**Exercise:**
Go through the data below and gather each line containing "lang".

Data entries
* * * * *

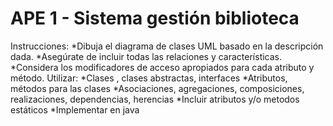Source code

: # APE 1 - Sistema gestión biblioteca

Instrucciones:
*Dibuja el diagrama de clases UML basado en la descripción dada.
*Asegúrate de incluir todas las relaciones y características.
*Considera los modificadores de acceso apropiados para cada atributo y método.
Utilizar:
*Clases , clases abstractas, interfaces
*Atributos, métodos para las clases
*Asociaciones, agregaciones, composiciones, realizaciones, dependencias, herencias
*Incluir atributos y/o metodos estáticos
*Implementar en java 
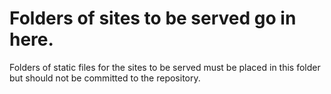 # Folders of sites to be served go in here.

Folders of static files for the sites to be served must be placed in this folder but should not be committed to the repository.
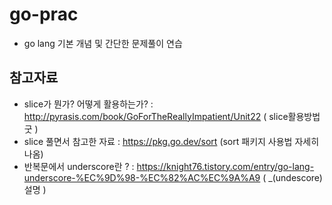 # go-prac
- go lang 기본 개념 및 간단한 문제풀이 연습

## 참고자료
- slice가 뭔가? 어떻게 활용하는가? : http://pyrasis.com/book/GoForTheReallyImpatient/Unit22 ( slice활용방법 굿 )
- slice 풀면서 참고한 자료 : https://pkg.go.dev/sort (sort 패키지 사용법 자세히 나옴)
- 반복문에서 underscore란 ? : https://knight76.tistory.com/entry/go-lang-underscore-%EC%9D%98-%EC%82%AC%EC%9A%A9 ( _(undescore)설명 )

* * * * *

**Task answer:**
- go lang 기본 개념 및 간단한 문제풀이 연습
- 반복문에서 underscore란 ? : https://knight76.tistory.com/entry/go-lang-underscore-%EC%9D%98-%EC%82%AC%EC%9A%A9 ( _(undescore)설명 )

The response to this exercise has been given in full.